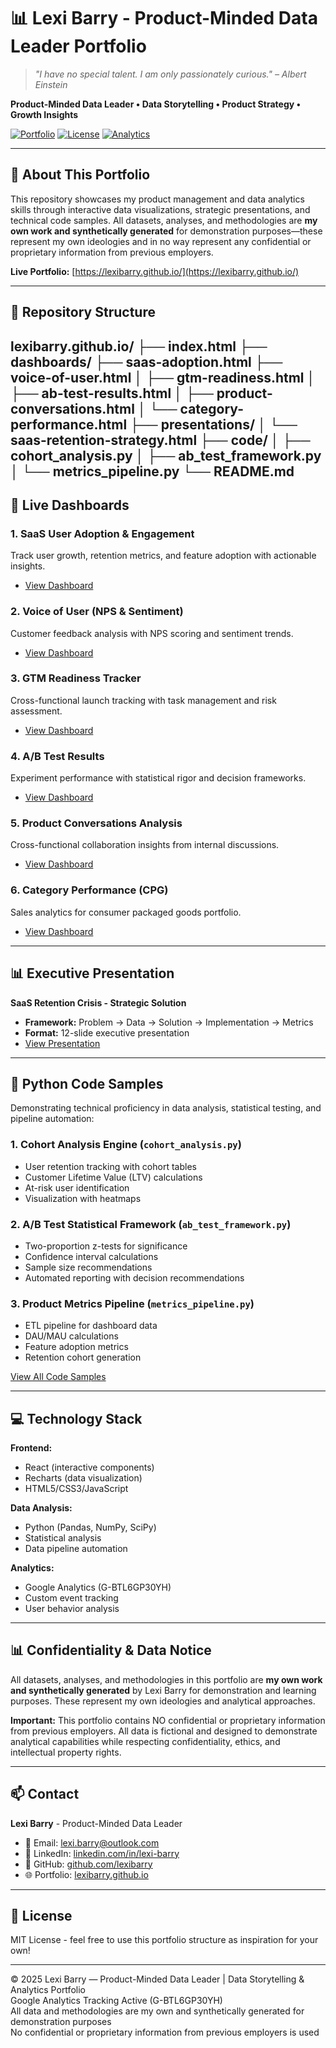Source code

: # 📊 Lexi Barry - Product-Minded Data Leader Portfolio

> *"I have no special talent. I am only passionately curious." – Albert Einstein*

**Product-Minded Data Leader • Data Storytelling • Product Strategy • Growth Insights**

[![Portfolio](https://img.shields.io/badge/Portfolio-Live-brightgreen)](https://lexibarry.github.io/)
[![License](https://img.shields.io/badge/License-MIT-blue.svg)](LICENSE)
[![Analytics](https://img.shields.io/badge/Google_Analytics-G--BTL6GP30YH-orange)](https://analytics.google.com)

---

## 🎯 About This Portfolio

This repository showcases my product management and data analytics skills through interactive data visualizations, strategic presentations, and technical code samples. All datasets, analyses, and methodologies are **my own work and synthetically generated** for demonstration purposes—these represent my own ideologies and in no way represent any confidential or proprietary information from previous employers.

**Live Portfolio:** [https://lexibarry.github.io/](https://lexibarry.github.io/)

---

## 📂 Repository Structure
lexibarry.github.io/
├── index.html
├── dashboards/
   ├── saas-adoption.html
   ├── voice-of-user.html
│   ├── gtm-readiness.html
│   ├── ab-test-results.html
│   ├── product-conversations.html
│   └── category-performance.html
├── presentations/
│   └── saas-retention-strategy.html
├── code/
│   ├── cohort_analysis.py
│   ├── ab_test_framework.py
│   └── metrics_pipeline.py
└── README.md
---

## 🚀 Live Dashboards

### 1. **SaaS User Adoption & Engagement**
Track user growth, retention metrics, and feature adoption with actionable insights.
- [View Dashboard](./dashboards/saas-adoption.html)

### 2. **Voice of User (NPS & Sentiment)**
Customer feedback analysis with NPS scoring and sentiment trends.
- [View Dashboard](./dashboards/voice-of-user.html)

### 3. **GTM Readiness Tracker**
Cross-functional launch tracking with task management and risk assessment.
- [View Dashboard](./dashboards/gtm-readiness.html)

### 4. **A/B Test Results**
Experiment performance with statistical rigor and decision frameworks.
- [View Dashboard](./dashboards/ab-test-results.html)

### 5. **Product Conversations Analysis**
Cross-functional collaboration insights from internal discussions.
- [View Dashboard](./dashboards/product-conversations.html)

### 6. **Category Performance (CPG)**
Sales analytics for consumer packaged goods portfolio.
- [View Dashboard](./dashboards/category-performance.html)

---

## 📊 Executive Presentation

**SaaS Retention Crisis - Strategic Solution**
- **Framework:** Problem → Data → Solution → Implementation → Metrics
- **Format:** 12-slide executive presentation
- [View Presentation](./presentations/saas-retention-strategy.html)

---

## 🐍 Python Code Samples

Demonstrating technical proficiency in data analysis, statistical testing, and pipeline automation:

### 1. **Cohort Analysis Engine** (`cohort_analysis.py`)
- User retention tracking with cohort tables
- Customer Lifetime Value (LTV) calculations
- At-risk user identification
- Visualization with heatmaps

### 2. **A/B Test Statistical Framework** (`ab_test_framework.py`)
- Two-proportion z-tests for significance
- Confidence interval calculations
- Sample size recommendations
- Automated reporting with decision recommendations

### 3. **Product Metrics Pipeline** (`metrics_pipeline.py`)
- ETL pipeline for dashboard data
- DAU/MAU calculations
- Feature adoption metrics
- Retention cohort generation

[View All Code Samples](./code/)

---

## 💻 Technology Stack

**Frontend:**
- React (interactive components)
- Recharts (data visualization)
- HTML5/CSS3/JavaScript

**Data Analysis:**
- Python (Pandas, NumPy, SciPy)
- Statistical analysis
- Data pipeline automation

**Analytics:**
- Google Analytics (G-BTL6GP30YH)
- Custom event tracking
- User behavior analysis

---

## 📊 Confidentiality & Data Notice

All datasets, analyses, and methodologies in this portfolio are **my own work and synthetically generated** by Lexi Barry for demonstration and learning purposes. These represent my own ideologies and analytical approaches.

**Important:** This portfolio contains NO confidential or proprietary information from previous employers. All data is fictional and designed to demonstrate analytical capabilities while respecting confidentiality, ethics, and intellectual property rights.

---

## 📫 Contact

**Lexi Barry** - Product-Minded Data Leader
- 📧 Email: [lexi.barry@outlook.com](mailto:lexi.barry@outlook.com)
- 💼 LinkedIn: [linkedin.com/in/lexi-barry](https://www.linkedin.com/in/lexi-barry)
- 🐙 GitHub: [github.com/lexibarry](https://github.com/lexibarry)
- 🌐 Portfolio: [lexibarry.github.io](https://lexibarry.github.io/)

---

## 📄 License

MIT License - feel free to use this portfolio structure as inspiration for your own!

---

© 2025 Lexi Barry — Product-Minded Data Leader | Data Storytelling & Analytics Portfolio  
Google Analytics Tracking Active (G-BTL6GP30YH)  
All data and methodologies are my own and synthetically generated for demonstration purposes  
No confidential or proprietary information from previous employers is used
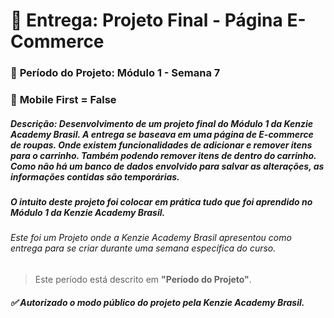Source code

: # 🏁 Entrega: Projeto Final - Página E-Commerce

### :date: **Período do Projeto:** Módulo 1 - Semana 7
### :iphone: **Mobile First =** False


##### **Descrição:** Desenvolvimento de um projeto final do Módulo 1 da Kenzie Academy Brasil. A entrega se baseava em uma página de E-commerce de roupas. Onde existem funcionalidades de adicionar e remover itens para o carrinho. Também podendo remover itens de dentro do carrinho. Como não há um banco de dados envolvido para salvar as alterações, as informações contidas são temporárias.

##### O intuito deste projeto foi colocar em prática tudo que foi aprendido no Módulo 1 da Kenzie Academy Brasil.


###### Este foi um Projeto onde a Kenzie Academy Brasil apresentou como entrega para se criar durante uma semana específica do curso.
> Este período está descrito em **"Período do Projeto"**.


##### :white_check_mark: Autorizado o modo público do projeto pela Kenzie Academy Brasil.
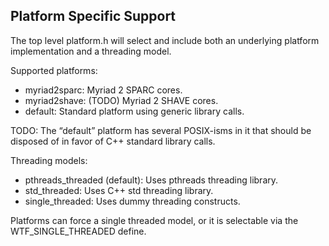 Platform Specific Support
-------------------------

The top level platform.h will select and include both an underlying platform implementation and a threading model.

Supported platforms:

-   myriad2sparc: Myriad 2 SPARC cores.
-   myriad2shave: (TODO) Myriad 2 SHAVE cores.
-   default: Standard platform using generic library calls.

TODO: The “default” platform has several POSIX-isms in it that should be disposed of in favor of C++ standard library calls.

Threading models:

-   pthreads\_threaded (default): Uses pthreads threading library.
-   std\_threaded: Uses C++ std threading library.
-   single\_threaded: Uses dummy threading constructs.

Platforms can force a single threaded model, or it is selectable via the WTF\_SINGLE\_THREADED define.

________________________________________

_Exercise requirements:_
How many lines above contain the word "single"? Answer with the number alone.

_Solution:_
2